News Corp. Misses Estimates, Huge Write-Off, Lowering Guidance: Murdoch Says It’s Worse Than He Thought
Even though analysts had been moving their estimates down at the company’s urging, News Corp. still underperformed the consensus for its quarterly earnings report card. And the company is recording an $8.4 billion write-off related to its TV and newspaper businesses. (News Corp. is the owner of Dow Jones and this Web site.)
Quote from CEO Rupert Murdoch: “Our results for the quarter are a direct reflection of the grim economic climate. While we anticipated a weakening, the downturn is more severe and likely longer lasting than previously thought. As a result, we have been taking actions to preserve a solid level of operational profitability and a strong balance sheet without sacrificing future growth. We are implementing rigorous cost-cutting across all operations and reducing head count where appropriate. We believe our businesses are well positioned to withstand a lengthy downturn and to emerge stronger as the current economic situation improves.”
News Corp. (NWS) knocked down guidance for the rest of its fiscal year (which ends this summer) again: Last fall it had said it would expect operating income to drop to the low- to mid-teen range for FY ’09; today it says it’s planning on a 30 percent decline.
Excluding the write-down, the company posted earnings of 12 cents a share on revenue of $7.9 billion; Wall Street had been looking for 19 cents and $8.39 billion, respectively.
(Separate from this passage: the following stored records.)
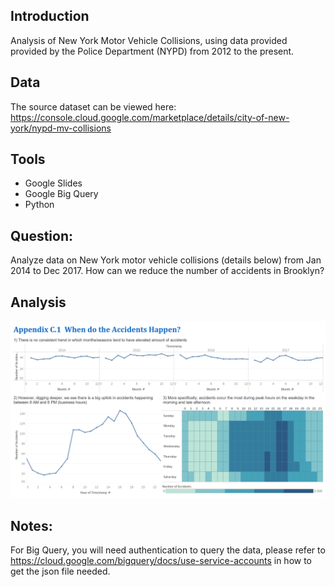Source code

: ## Introduction 
Analysis of New York Motor Vehicle Collisions, using data provided provided by the Police Department (NYPD) from 2012 to the present.

## Data
The source dataset can be viewed here: https://console.cloud.google.com/marketplace/details/city-of-new-york/nypd-mv-collisions 

## Tools
* Google Slides
* Google Big Query
* Python

## Question: 
Analyze data on New York motor vehicle collisions (details below) from Jan 2014 to Dec 2017. How can we reduce the number of accidents in Brooklyn?

## Analysis
![alt text](./images/A.%20When%20are%20the%20accidents.png "When are the Accidents?")
## Notes:
For Big Query, you will need authentication to query the data, please refer to https://cloud.google.com/bigquery/docs/use-service-accounts in how to get the json file needed.

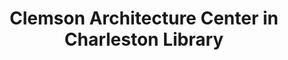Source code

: ---
layout: repo
title: "Clemson Architecture Center in Charleston Library"
id: 1930
permalink: repos/1930/
---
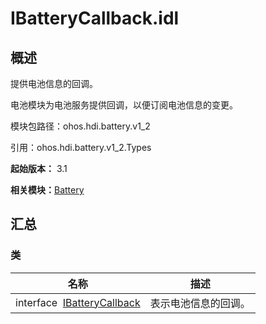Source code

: # IBatteryCallback.idl


## 概述

提供电池信息的回调。

电池模块为电池服务提供回调，以便订阅电池信息的变更。

模块包路径：ohos.hdi.battery.v1_2

引用：ohos.hdi.battery.v1_2.Types

**起始版本：** 3.1

**相关模块：**[Battery](battery_v12.md)


## 汇总


### 类

| 名称 | 描述 | 
| -------- | -------- |
| interface&nbsp;&nbsp;[IBatteryCallback](interface_i_battery_callback_v12.md) | 表示电池信息的回调。  | 
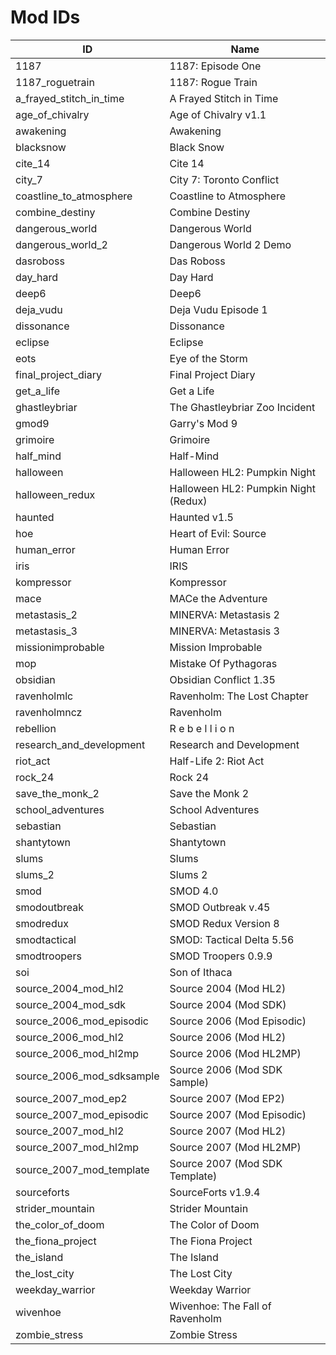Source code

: # Mod IDs

| ID | Name |
| -- | ---- |
| 1187 | 1187: Episode One |
| 1187_roguetrain | 1187: Rogue Train |
| a_frayed_stitch_in_time | A Frayed Stitch in Time |
| age_of_chivalry | Age of Chivalry v1.1 |
| awakening | Awakening |
| blacksnow | Black Snow |
| cite_14 | Cite 14 |
| city_7 | City 7: Toronto Conflict |
| coastline_to_atmosphere | Coastline to Atmosphere |
| combine_destiny | Combine Destiny |
| dangerous_world | Dangerous World |
| dangerous_world_2 | Dangerous World 2 Demo |
| dasroboss | Das Roboss |
| day_hard | Day Hard |
| deep6 | Deep6 |
| deja_vudu | Deja Vudu Episode 1 |
| dissonance | Dissonance |
| eclipse | Eclipse |
| eots | Eye of the Storm |
| final_project_diary | Final Project Diary |
| get_a_life | Get a Life |
| ghastleybriar | The Ghastleybriar Zoo Incident |
| gmod9 | Garry's Mod 9 |
| grimoire | Grimoire |
| half_mind | Half-Mind |
| halloween | Halloween HL2: Pumpkin Night |
| halloween_redux | Halloween HL2: Pumpkin Night (Redux) |
| haunted | Haunted v1.5 |
| hoe | Heart of Evil: Source |
| human_error | Human Error |
| iris | IRIS |
| kompressor | Kompressor |
| mace | MACe the Adventure |
| metastasis_2 | MINERVA: Metastasis 2 |
| metastasis_3 | MINERVA: Metastasis 3 |
| missionimprobable | Mission Improbable |
| mop | Mistake Of Pythagoras |
| obsidian | Obsidian Conflict 1.35 |
| ravenholmlc | Ravenholm: The Lost Chapter |
| ravenholmncz | Ravenholm |
| rebellion | R e b e l l i o n |
| research_and_development | Research and Development |
| riot_act | Half-Life 2: Riot Act |
| rock_24 | Rock 24 |
| save_the_monk_2 | Save the Monk 2 |
| school_adventures | School Adventures |
| sebastian | Sebastian |
| shantytown | Shantytown |
| slums | Slums |
| slums_2 | Slums 2 |
| smod | SMOD 4.0 |
| smodoutbreak | SMOD Outbreak v.45 |
| smodredux | SMOD Redux Version 8 |
| smodtactical | SMOD: Tactical Delta 5.56 |
| smodtroopers | SMOD Troopers 0.9.9 |
| soi | Son of Ithaca |
| source_2004_mod_hl2 | Source 2004 (Mod HL2) |
| source_2004_mod_sdk | Source 2004 (Mod SDK) |
| source_2006_mod_episodic | Source 2006 (Mod Episodic) |
| source_2006_mod_hl2 | Source 2006 (Mod HL2) |
| source_2006_mod_hl2mp | Source 2006 (Mod HL2MP) |
| source_2006_mod_sdksample | Source 2006 (Mod SDK Sample) |
| source_2007_mod_ep2 | Source 2007 (Mod EP2) |
| source_2007_mod_episodic | Source 2007 (Mod Episodic) |
| source_2007_mod_hl2 | Source 2007 (Mod HL2) |
| source_2007_mod_hl2mp | Source 2007 (Mod HL2MP) |
| source_2007_mod_template | Source 2007 (Mod SDK Template) |
| sourceforts | SourceForts v1.9.4 |
| strider_mountain | Strider Mountain |
| the_color_of_doom | The Color of Doom |
| the_fiona_project | The Fiona Project |
| the_island | The Island |
| the_lost_city | The Lost City |
| weekday_warrior | Weekday Warrior |
| wivenhoe | Wivenhoe: The Fall of Ravenholm |
| zombie_stress | Zombie Stress |
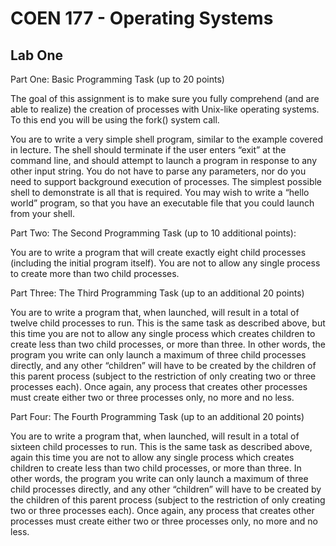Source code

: COEN 177 - Operating Systems
====================

## Lab One
Part One: Basic Programming Task (up to 20 points)

The goal of this assignment is to make sure you fully comprehend (and are able to realize) the creation of processes with Unix-like operating systems. To this end you will be using the fork() system call.

You are to write a very simple shell program, similar to the example covered in lecture. The shell should terminate if the user enters “exit” at the command line, and should attempt to launch a program in response to any other input string. You do not have to parse any parameters, nor do you need to support background execution of processes. The simplest possible shell to demonstrate is all that is required. You may wish to write a “hello world” program, so that you have an executable file that you could launch from your shell.

Part Two: The Second Programming Task (up to 10 additional points):

You are to write a program that will create exactly eight child processes (including the initial program itself). You are not to allow any single process to create more than two child processes.

Part Three: The Third Programming Task (up to an additional 20 points)

You are to write a program that, when launched, will result in a total of twelve child processes to run. This is the same task as described above, but this time you are not to allow any single process which creates children to create less than two child processes, or more than three. In other words, the program you write can only launch a maximum of three child processes directly, and any other “children” will have to be created by the children of this parent process (subject to the restriction of only creating two or three processes each). Once again, any process that creates other processes must create either two or three processes only, no more and no less.

Part Four: The Fourth Programming Task (up to an additional 20 points)

You are to write a program that, when launched, will result in a total of sixteen child processes to run. This is the same task as described above, again this time you are not to allow any single process which creates children to create less than two child processes, or more than three. In other words, the program you write can only launch a maximum of three child processes directly, and any other “children” will have to be created by the children of this parent process (subject to the restriction of only creating two or three processes each). Once again, any process that creates other processes must create either two or three processes only, no more and no less.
Including the charge, the company lost $6.4 billion, or $2.45 a share.
Murdoch’s comments about things being worse than he thought should be more worrisome than similar quotes we’ve heard from other media CEOs. That’s because Murdoch has been one of the most bearish of moguls since last spring. And last fall, he began guiding down expectations again.
But the market seems to be taking all of this in stride, and News Corp. shares were up slightly in aftermarket trading. Either investors are relieved that things aren’t worse or they are encouraged by Murdoch’s remarks, which were peppered with both pledges to cut costs and an optimistic refrain that things will get better one day.
Here’s the breakdown of the company’s operating performance–note the huge drop in the company’s TV business (click to enlarge):
MySpace/Fox Interactive Media falls under “other.” Here’s some more info on that from the release: “The decline in FIM operating results was driven by increased costs associated with the growth in unique users, international expansion, the launch of MySpace music and new features, as well as lower subscription revenue at IGN.”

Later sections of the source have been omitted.